--- Entries supplied Enclosed Below ---

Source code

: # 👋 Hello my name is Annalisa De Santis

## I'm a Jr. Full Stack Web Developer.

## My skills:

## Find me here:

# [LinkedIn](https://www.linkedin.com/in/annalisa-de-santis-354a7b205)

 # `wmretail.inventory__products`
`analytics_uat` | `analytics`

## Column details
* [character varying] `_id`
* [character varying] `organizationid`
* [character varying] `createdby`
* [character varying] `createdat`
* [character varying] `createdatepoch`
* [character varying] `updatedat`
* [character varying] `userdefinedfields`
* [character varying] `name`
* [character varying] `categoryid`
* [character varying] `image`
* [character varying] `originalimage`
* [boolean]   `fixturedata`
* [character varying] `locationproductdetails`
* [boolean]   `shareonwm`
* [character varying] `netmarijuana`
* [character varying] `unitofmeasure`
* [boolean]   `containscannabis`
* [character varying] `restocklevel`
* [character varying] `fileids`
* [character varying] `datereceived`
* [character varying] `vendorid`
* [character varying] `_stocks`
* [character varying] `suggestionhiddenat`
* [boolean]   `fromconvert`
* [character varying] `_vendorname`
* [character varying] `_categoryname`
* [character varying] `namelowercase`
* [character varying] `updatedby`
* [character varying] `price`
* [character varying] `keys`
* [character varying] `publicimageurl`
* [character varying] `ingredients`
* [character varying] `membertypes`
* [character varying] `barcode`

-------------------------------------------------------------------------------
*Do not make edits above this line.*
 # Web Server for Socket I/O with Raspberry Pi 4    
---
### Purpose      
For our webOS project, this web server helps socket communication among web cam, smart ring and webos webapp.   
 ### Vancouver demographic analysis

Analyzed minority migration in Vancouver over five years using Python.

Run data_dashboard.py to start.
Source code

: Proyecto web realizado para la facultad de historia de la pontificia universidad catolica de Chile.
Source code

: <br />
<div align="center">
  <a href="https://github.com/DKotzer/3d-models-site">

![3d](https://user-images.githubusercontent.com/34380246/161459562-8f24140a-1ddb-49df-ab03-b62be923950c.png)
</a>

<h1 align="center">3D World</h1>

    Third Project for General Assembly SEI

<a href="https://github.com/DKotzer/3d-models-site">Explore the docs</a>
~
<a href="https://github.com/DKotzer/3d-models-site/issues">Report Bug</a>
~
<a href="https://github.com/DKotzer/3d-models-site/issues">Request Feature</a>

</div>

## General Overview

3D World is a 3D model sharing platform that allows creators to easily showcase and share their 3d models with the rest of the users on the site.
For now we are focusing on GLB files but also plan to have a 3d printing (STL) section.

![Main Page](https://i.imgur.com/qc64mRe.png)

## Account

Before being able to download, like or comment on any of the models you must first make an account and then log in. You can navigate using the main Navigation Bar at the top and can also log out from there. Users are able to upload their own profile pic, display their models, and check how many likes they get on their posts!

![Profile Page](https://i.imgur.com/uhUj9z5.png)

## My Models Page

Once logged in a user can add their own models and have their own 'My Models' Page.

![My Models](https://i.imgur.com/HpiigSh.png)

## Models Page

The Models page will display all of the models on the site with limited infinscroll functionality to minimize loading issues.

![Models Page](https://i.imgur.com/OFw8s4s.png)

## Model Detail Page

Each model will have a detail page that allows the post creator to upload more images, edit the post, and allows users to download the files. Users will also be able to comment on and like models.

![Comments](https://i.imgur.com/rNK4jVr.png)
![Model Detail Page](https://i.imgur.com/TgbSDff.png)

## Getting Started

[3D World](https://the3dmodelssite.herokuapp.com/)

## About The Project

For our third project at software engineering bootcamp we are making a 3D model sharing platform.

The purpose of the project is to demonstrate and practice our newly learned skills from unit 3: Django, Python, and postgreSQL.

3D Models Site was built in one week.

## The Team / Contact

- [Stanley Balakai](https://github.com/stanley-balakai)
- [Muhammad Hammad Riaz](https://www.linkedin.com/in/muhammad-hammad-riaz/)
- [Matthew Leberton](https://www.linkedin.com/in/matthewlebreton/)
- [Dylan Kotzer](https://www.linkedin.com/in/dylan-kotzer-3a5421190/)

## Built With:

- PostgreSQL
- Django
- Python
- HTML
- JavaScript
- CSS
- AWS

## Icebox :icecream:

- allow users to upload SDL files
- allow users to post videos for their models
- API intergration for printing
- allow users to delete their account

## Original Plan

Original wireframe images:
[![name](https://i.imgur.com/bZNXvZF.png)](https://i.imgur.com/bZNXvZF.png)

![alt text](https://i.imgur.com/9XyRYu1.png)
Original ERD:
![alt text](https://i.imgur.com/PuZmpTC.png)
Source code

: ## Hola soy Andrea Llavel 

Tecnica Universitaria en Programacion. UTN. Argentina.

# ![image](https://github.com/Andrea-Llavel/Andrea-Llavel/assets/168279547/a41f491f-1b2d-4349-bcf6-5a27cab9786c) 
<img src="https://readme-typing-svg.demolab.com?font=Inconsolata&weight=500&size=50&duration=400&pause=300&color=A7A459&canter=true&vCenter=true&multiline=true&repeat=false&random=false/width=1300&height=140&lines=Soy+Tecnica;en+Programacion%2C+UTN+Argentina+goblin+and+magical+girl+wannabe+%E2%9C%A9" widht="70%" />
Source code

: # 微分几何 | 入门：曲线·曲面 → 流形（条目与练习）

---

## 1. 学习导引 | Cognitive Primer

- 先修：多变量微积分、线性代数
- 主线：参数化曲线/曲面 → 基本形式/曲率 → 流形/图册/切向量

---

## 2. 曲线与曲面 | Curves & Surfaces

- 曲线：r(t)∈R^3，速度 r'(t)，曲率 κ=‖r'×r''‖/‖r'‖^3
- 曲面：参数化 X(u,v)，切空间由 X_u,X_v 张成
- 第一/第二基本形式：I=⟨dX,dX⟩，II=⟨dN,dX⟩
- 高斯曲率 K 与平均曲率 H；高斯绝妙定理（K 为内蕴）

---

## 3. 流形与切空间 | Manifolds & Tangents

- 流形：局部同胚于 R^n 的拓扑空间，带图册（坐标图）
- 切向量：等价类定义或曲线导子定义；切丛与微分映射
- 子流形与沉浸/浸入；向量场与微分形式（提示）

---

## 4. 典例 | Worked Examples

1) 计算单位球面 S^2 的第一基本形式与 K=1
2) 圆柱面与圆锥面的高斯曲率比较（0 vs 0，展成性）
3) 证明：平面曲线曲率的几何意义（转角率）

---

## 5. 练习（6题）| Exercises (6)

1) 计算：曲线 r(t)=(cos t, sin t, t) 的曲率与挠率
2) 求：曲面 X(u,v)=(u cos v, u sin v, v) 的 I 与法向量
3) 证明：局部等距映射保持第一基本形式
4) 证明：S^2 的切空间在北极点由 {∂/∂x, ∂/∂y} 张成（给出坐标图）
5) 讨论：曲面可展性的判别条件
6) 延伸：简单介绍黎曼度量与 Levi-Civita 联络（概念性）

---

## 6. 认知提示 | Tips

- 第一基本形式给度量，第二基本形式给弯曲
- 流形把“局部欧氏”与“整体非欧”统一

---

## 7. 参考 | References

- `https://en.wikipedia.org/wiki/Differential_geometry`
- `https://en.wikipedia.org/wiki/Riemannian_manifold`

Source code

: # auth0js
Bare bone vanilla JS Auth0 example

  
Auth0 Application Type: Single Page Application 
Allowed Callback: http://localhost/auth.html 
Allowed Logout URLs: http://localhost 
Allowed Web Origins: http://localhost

--- End of Enclosed Entries supplied ---

What you will do
For each line in the data, set it down again exactly.

Answer
Source code

: # 👋 Hello my name is Annalisa De Santis

## I'm a Jr. Full Stack Web Developer.

## My skills:

## Find me here:

# [LinkedIn](https://www.linkedin.com/in/annalisa-de-santis-354a7b205)

 # `wmretail.inventory__products`
`analytics_uat` | `analytics`

## Column details
* [character varying] `_id`
* [character varying] `organizationid`
* [character varying] `createdby`
* [character varying] `createdat`
* [character varying] `createdatepoch`
* [character varying] `updatedat`
* [character varying] `userdefinedfields`
* [character varying] `name`
* [character varying] `categoryid`
* [character varying] `image`
* [character varying] `originalimage`
* [boolean]   `fixturedata`
* [character varying] `locationproductdetails`
* [boolean]   `shareonwm`
* [character varying] `netmarijuana`
* [character varying] `unitofmeasure`
* [boolean]   `containscannabis`
* [character varying] `restocklevel`
* [character varying] `fileids`
* [character varying] `datereceived`
* [character varying] `vendorid`
* [character varying] `_stocks`
* [character varying] `suggestionhiddenat`
* [boolean]   `fromconvert`
* [character varying] `_vendorname`
* [character varying] `_categoryname`
* [character varying] `namelowercase`
* [character varying] `updatedby`
* [character varying] `price`
* [character varying] `keys`
* [character varying] `publicimageurl`
* [character varying] `ingredients`
* [character varying] `membertypes`
* [character varying] `barcode`

-------------------------------------------------------------------------------
*Do not make edits above this line.*
 # Web Server for Socket I/O with Raspberry Pi 4    
---
### Purpose      
For our webOS project, this web server helps socket communication among web cam, smart ring and webos webapp.   
 ### Vancouver demographic analysis

Analyzed minority migration in Vancouver over five years using Python.

Run data_dashboard.py to start.
Source code

: Proyecto web realizado para la facultad de historia de la pontificia universidad catolica de Chile.
Source code

: <br />
<div align="center">
  <a href="https://github.com/DKotzer/3d-models-site">

![3d](https://user-images.githubusercontent.com/34380246/161459562-8f24140a-1ddb-49df-ab03-b62be923950c.png)
</a>

<h1 align="center">3D World</h1>

    Third Project for General Assembly SEI

<a href="https://github.com/DKotzer/3d-models-site">Explore the docs</a>
~
<a href="https://github.com/DKotzer/3d-models-site/issues">Report Bug</a>
~
<a href="https://github.com/DKotzer/3d-models-site/issues">Request Feature</a>

</div>

## General Overview

3D World is a 3D model sharing platform that allows creators to easily showcase and share their 3d models with the rest of the users on the site.
For now we are focusing on GLB files but also plan to have a 3d printing (STL) section.

![Main Page](https://i.imgur.com/qc64mRe.png)

## Account

Before being able to download, like or comment on any of the models you must first make an account and then log in. You can navigate using the main Navigation Bar at the top and can also log out from there. Users are able to upload their own profile pic, display their models, and check how many likes they get on their posts!

![Profile Page](https://i.imgur.com/uhUj9z5.png)

## My Models Page

Once logged in a user can add their own models and have their own 'My Models' Page.

![My Models](https://i.imgur.com/HpiigSh.png)

## Models Page

The Models page will display all of the models on the site with limited infinscroll functionality to minimize loading issues.

![Models Page](https://i.imgur.com/OFw8s4s.png)

## Model Detail Page

Each model will have a detail page that allows the post creator to upload more images, edit the post, and allows users to download the files. Users will also be able to comment on and like models.

![Comments](https://i.imgur.com/rNK4jVr.png)
![Model Detail Page](https://i.imgur.com/TgbSDff.png)

## Getting Started

[3D World](https://the3dmodelssite.herokuapp.com/)

## About The Project

For our third project at software engineering bootcamp we are making a 3D model sharing platform.

The purpose of the project is to demonstrate and practice our newly learned skills from unit 3: Django, Python, and postgreSQL.

3D Models Site was built in one week.

## The Team / Contact

- [Stanley Balakai](https://github.com/stanley-balakai)
- [Muhammad Hammad Riaz](https://www.linkedin.com/in/muhammad-hammad-riaz/)
- [Matthew Leberton](https://www.linkedin.com/in/matthewlebreton/)
- [Dylan Kotzer](https://www.linkedin.com/in/dylan-kotzer-3a5421190/)

## Built With:

- PostgreSQL
- Django
- Python
- HTML
- JavaScript
- CSS
- AWS

## Icebox :icecream:

- allow users to upload SDL files
- allow users to post videos for their models
- API intergration for printing
- allow users to delete their account

## Original Plan

Original wireframe images:
[![name](https://i.imgur.com/bZNXvZF.png)](https://i.imgur.com/bZNXvZF.png)

![alt text](https://i.imgur.com/9XyRYu1.png)
Original ERD:
![alt text](https://i.imgur.com/PuZmpTC.png)
Source code

: ## Hola soy Andrea Llavel 

Tecnica Universitaria en Programacion. UTN. Argentina.

# ![image](https://github.com/Andrea-Llavel/Andrea-Llavel/assets/168279547/a41f491f-1b2d-4349-bcf6-5a27cab9786c) 
<img src="https://readme-typing-svg.demolab.com?font=Inconsolata&weight=500&size=50&duration=400&pause=300&color=A7A459&canter=true&vCenter=true&multiline=true&repeat=false&random=false/width=1300&height=140&lines=Soy+Tecnica;en+Programacion%2C+UTN+Argentina+goblin+and+magical+girl+wannabe+%E2%9C%A9" widht="70%" />
Source code

: # 微分几何 | 入门：曲线·曲面 → 流形（条目与练习）

---

## 1. 学习导引 | Cognitive Primer

- 先修：多变量微积分、线性代数
- 主线：参数化曲线/曲面 → 基本形式/曲率 → 流形/图册/切向量

---

## 2. 曲线与曲面 | Curves & Surfaces

- 曲线：r(t)∈R^3，速度 r'(t)，曲率 κ=‖r'×r''‖/‖r'‖^3
- 曲面：参数化 X(u,v)，切空间由 X_u,X_v 张成
- 第一/第二基本形式：I=⟨dX,dX⟩，II=⟨dN,dX⟩
- 高斯曲率 K 与平均曲率 H；高斯绝妙定理（K 为内蕴）

---

## 3. 流形与切空间 | Manifolds & Tangents

- 流形：局部同胚于 R^n 的拓扑空间，带图册（坐标图）
- 切向量：等价类定义或曲线导子定义；切丛与微分映射
- 子流形与沉浸/浸入；向量场与微分形式（提示）

---

## 4. 典例 | Worked Examples

1) 计算单位球面 S^2 的第一基本形式与 K=1
2) 圆柱面与圆锥面的高斯曲率比较（0 vs 0，展成性）
3) 证明：平面曲线曲率的几何意义（转角率）

---

## 5. 练习（6题）| Exercises (6)

1) 计算：曲线 r(t)=(cos t, sin t, t) 的曲率与挠率
2) 求：曲面 X(u,v)=(u cos v, u sin v, v) 的 I 与法向量
3) 证明：局部等距映射保持第一基本形式
4) 证明：S^2 的切空间在北极点由 {∂/∂x, ∂/∂y} 张成（给出坐标图）
5) 讨论：曲面可展性的判别条件
6) 延伸：简单介绍黎曼度量与 Levi-Civita 联络（概念性）

---

## 6. 认知提示 | Tips

- 第一基本形式给度量，第二基本形式给弯曲
- 流形把“局部欧氏”与“整体非欧”统一

---

## 7. 参考 | References

- `https://en.wikipedia.org/wiki/Differential_geometry`
- `https://en.wikipedia.org/wiki/Riemannian_manifold`

Source code

: # auth0js
Bare bone vanilla JS Auth0 example

  
Auth0 Application Type: Single Page Application 
Allowed Callback: http://localhost/auth.html 
Allowed Logout URLs: http://localhost 
Allowed Web Origins: http://localhost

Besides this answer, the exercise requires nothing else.